Rio Grande do Sul

AGROECOLOGIA

20ª Festa da Colheita do Arroz Agroecológico do MST reúne cerca de 5 mil pessoas em Viamão

Movimento celebra colheita estimada em 16 mil toneladas e pede retomada de políticas públicas para agricultura familiar

Brasil de Fato RS | Viamão |
Festa marca o início simbólico da colheita que deve se estender até abril - Foto: Pedro Stropasolas

Um dia de celebração da luta pela reforma agrária e dos seus frutos para o povo brasileiro e para a natureza, com cerca de 5 mil pessoas de todo o país, movimentos sociais do campo e da cidade, convidados internacionais, autoridades, lideranças políticas e presenças ilustres. E, claro, com muita comida saudável. Assim foi a 20ª Festa da Colheita do Arroz Agroecológico, realizada pelo Movimento dos Trabalhadores e das Trabalhadoras Rurais Sem Terra (MST) nesta sexta-feira (17), no assentamento Filhos de Sepé, em Viamão (RS), região metropolitana da capital gaúcha.

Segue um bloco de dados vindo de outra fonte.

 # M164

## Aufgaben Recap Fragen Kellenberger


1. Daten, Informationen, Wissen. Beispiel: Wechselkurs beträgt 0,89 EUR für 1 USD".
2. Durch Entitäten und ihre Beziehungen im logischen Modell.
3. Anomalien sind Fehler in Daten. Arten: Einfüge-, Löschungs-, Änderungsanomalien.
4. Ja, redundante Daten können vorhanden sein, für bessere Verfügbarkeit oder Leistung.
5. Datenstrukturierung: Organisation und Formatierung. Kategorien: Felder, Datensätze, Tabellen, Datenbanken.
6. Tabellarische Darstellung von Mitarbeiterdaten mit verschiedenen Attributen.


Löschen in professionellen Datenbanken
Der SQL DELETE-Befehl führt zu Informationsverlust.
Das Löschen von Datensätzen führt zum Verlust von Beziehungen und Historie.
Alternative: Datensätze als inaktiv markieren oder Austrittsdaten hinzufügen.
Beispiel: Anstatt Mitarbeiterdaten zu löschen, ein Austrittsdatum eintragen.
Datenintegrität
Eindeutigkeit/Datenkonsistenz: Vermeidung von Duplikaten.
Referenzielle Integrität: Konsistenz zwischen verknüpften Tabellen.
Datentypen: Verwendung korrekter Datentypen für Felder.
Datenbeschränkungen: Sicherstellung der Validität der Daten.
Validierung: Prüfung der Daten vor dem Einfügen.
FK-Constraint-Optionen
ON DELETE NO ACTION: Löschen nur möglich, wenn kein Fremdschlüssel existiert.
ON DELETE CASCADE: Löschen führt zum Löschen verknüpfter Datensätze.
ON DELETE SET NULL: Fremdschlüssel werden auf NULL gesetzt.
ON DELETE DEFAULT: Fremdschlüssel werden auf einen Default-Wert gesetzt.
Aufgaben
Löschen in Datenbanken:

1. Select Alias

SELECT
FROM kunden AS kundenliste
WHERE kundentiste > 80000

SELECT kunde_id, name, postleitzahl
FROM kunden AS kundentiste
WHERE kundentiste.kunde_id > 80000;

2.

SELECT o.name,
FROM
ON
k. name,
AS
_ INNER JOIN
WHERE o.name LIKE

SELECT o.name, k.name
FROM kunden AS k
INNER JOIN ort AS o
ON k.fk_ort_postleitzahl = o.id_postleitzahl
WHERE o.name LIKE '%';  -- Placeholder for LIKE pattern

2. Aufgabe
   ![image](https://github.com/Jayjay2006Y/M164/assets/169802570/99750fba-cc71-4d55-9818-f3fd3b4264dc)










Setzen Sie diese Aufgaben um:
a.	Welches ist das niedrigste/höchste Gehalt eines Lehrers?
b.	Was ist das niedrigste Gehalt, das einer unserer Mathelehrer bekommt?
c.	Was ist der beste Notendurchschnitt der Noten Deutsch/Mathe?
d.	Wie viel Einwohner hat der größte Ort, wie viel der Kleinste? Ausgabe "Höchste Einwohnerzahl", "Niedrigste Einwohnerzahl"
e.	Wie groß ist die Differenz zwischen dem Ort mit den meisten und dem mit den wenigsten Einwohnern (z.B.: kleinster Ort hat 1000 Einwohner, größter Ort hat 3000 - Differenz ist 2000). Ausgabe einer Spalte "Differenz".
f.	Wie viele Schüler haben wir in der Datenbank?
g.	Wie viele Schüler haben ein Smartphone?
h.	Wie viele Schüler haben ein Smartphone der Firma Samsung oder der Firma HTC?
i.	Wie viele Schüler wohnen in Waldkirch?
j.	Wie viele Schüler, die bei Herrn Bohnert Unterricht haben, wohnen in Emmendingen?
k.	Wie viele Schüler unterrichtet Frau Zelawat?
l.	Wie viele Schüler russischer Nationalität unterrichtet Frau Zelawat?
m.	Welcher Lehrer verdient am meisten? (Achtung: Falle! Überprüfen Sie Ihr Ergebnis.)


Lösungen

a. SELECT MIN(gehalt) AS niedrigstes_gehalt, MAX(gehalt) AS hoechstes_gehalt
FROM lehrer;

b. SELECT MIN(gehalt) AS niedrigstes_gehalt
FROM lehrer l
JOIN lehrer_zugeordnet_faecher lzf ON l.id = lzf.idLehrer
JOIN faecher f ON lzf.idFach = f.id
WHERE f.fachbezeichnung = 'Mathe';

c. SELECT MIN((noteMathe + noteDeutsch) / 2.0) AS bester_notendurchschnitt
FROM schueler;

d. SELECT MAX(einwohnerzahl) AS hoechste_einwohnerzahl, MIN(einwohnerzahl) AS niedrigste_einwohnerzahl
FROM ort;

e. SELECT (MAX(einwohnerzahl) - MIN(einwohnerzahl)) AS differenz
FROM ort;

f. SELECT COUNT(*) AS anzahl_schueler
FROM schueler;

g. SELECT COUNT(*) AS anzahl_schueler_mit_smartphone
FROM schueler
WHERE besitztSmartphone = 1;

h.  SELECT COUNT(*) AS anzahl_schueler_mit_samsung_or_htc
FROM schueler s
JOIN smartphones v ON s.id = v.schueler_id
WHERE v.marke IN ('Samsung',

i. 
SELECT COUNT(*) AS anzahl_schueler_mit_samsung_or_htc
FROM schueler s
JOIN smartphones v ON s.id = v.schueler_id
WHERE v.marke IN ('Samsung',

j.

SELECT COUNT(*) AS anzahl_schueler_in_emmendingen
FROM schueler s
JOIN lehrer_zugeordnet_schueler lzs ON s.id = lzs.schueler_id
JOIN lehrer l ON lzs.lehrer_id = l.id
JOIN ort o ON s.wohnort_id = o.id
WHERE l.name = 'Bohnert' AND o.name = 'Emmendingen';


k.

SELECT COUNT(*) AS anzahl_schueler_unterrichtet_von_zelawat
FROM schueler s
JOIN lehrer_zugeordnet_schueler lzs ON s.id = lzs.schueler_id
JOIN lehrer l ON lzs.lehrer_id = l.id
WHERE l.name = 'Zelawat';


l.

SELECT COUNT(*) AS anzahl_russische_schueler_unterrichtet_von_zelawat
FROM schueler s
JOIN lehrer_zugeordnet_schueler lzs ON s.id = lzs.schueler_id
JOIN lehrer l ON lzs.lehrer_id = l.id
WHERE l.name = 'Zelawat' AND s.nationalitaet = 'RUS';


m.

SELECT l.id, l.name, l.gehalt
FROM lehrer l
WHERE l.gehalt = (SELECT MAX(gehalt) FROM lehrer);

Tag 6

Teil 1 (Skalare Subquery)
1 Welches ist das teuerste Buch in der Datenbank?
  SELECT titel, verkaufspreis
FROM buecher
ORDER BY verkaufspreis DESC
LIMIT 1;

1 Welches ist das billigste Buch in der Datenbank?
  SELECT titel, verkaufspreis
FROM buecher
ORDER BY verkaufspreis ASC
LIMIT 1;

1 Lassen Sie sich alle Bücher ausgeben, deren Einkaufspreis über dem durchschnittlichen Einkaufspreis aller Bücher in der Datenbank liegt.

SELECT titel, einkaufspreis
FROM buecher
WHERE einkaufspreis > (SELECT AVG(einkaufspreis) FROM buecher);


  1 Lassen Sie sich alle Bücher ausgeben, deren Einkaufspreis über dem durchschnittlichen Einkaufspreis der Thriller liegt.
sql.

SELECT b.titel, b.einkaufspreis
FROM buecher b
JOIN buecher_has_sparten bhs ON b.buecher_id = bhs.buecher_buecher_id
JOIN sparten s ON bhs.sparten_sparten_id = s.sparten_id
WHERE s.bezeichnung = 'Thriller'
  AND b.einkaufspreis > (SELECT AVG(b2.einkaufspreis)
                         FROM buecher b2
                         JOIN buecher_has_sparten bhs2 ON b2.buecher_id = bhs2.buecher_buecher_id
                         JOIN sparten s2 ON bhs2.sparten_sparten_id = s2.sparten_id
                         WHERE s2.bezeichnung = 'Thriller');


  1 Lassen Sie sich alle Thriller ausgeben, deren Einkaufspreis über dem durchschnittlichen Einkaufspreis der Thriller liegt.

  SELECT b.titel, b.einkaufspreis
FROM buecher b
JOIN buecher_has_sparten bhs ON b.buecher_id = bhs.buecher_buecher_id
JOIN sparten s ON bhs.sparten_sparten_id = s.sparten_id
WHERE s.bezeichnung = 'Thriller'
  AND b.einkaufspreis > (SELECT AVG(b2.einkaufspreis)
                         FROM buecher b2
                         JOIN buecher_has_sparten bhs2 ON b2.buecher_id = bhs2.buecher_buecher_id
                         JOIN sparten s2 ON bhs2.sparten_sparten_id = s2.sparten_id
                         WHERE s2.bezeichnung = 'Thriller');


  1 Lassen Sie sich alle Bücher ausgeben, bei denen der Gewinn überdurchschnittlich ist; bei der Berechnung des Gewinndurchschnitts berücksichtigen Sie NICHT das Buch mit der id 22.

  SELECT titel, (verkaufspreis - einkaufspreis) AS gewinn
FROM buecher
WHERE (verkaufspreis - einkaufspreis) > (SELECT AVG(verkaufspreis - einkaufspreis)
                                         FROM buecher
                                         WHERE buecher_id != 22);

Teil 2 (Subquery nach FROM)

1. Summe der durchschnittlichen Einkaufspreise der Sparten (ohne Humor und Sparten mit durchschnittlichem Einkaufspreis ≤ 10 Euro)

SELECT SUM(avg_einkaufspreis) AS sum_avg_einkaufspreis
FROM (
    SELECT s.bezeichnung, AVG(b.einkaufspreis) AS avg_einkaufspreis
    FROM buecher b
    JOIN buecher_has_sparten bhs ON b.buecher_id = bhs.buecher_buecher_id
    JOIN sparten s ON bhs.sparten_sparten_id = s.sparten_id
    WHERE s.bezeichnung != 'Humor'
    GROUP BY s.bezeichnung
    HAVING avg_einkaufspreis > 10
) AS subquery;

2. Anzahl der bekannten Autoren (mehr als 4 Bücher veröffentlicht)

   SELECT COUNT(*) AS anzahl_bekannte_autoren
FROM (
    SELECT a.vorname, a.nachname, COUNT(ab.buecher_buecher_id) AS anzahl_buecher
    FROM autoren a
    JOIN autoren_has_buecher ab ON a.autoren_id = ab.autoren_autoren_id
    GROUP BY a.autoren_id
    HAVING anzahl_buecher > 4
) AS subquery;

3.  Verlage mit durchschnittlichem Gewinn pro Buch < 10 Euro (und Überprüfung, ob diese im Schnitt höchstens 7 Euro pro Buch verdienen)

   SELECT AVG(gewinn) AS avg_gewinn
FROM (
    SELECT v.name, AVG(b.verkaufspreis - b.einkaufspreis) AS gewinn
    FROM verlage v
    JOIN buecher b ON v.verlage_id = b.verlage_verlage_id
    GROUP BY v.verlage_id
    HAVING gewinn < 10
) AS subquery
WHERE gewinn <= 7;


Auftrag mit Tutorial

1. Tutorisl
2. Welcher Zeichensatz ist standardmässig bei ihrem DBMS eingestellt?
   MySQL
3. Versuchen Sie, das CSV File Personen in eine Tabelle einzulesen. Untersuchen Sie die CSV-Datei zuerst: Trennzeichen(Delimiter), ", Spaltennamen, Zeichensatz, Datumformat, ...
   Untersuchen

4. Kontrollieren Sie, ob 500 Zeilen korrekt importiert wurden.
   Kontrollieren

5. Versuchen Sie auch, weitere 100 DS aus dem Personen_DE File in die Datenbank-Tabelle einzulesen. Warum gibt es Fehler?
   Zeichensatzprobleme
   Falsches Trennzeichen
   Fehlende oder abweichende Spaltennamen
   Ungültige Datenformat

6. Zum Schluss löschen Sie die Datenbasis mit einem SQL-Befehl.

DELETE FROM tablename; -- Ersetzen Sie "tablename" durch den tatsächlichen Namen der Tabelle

Público chegou cedo para a 20ª Festa da Colheita do Arroz Agroecológico / Foto: Jorge Leão

Os amigos e apoiadores do MST chegaram cedo. Desde as 7h já havia uma grande fila de ônibus e carros na entrada do assentamento. Ao entrar no espaço da festa, eram recepcionados por uma feira de produtos da reforma agrária. Disponível a preço justo, a produção das cooperativas do MST oferecia itens como sucos, geleias, cachaças, pães, doces, salgados, além do arroz orgânico do movimento, distribuído a cada um dos presentes.


Feira de produtos da reforma agrária disponíveis com preços justos / Foto: Jorge Leão

"A gente vê aqui a luta do povo. Ontem eu tive a oportunidade de comer o arroz preto e o arroz vermelho", comenta Márcia de Carvalho, natural do estado do Pará e integrante do Movimento pela Soberania Popular na Mineração (MAM) no RS.

:: Festa da Colheita do Arroz Agroecológico é também espaço de encontro e troca de experiências ::

Mística, estudo e colheita

O tradicional momento místico realizado pelo MST em seus eventos abriu o dia. A intervenção demarcou as enormes diferenças entre o agronegócio e a produção agroecológica da agricultura familiar. De um lado, veneno, desmatamento, fome, condições degradantes do trabalhador e enriquecimento de poucos, representados por nomes de multinacionais do agrotóxico, uso de motossera e cruzes pretas.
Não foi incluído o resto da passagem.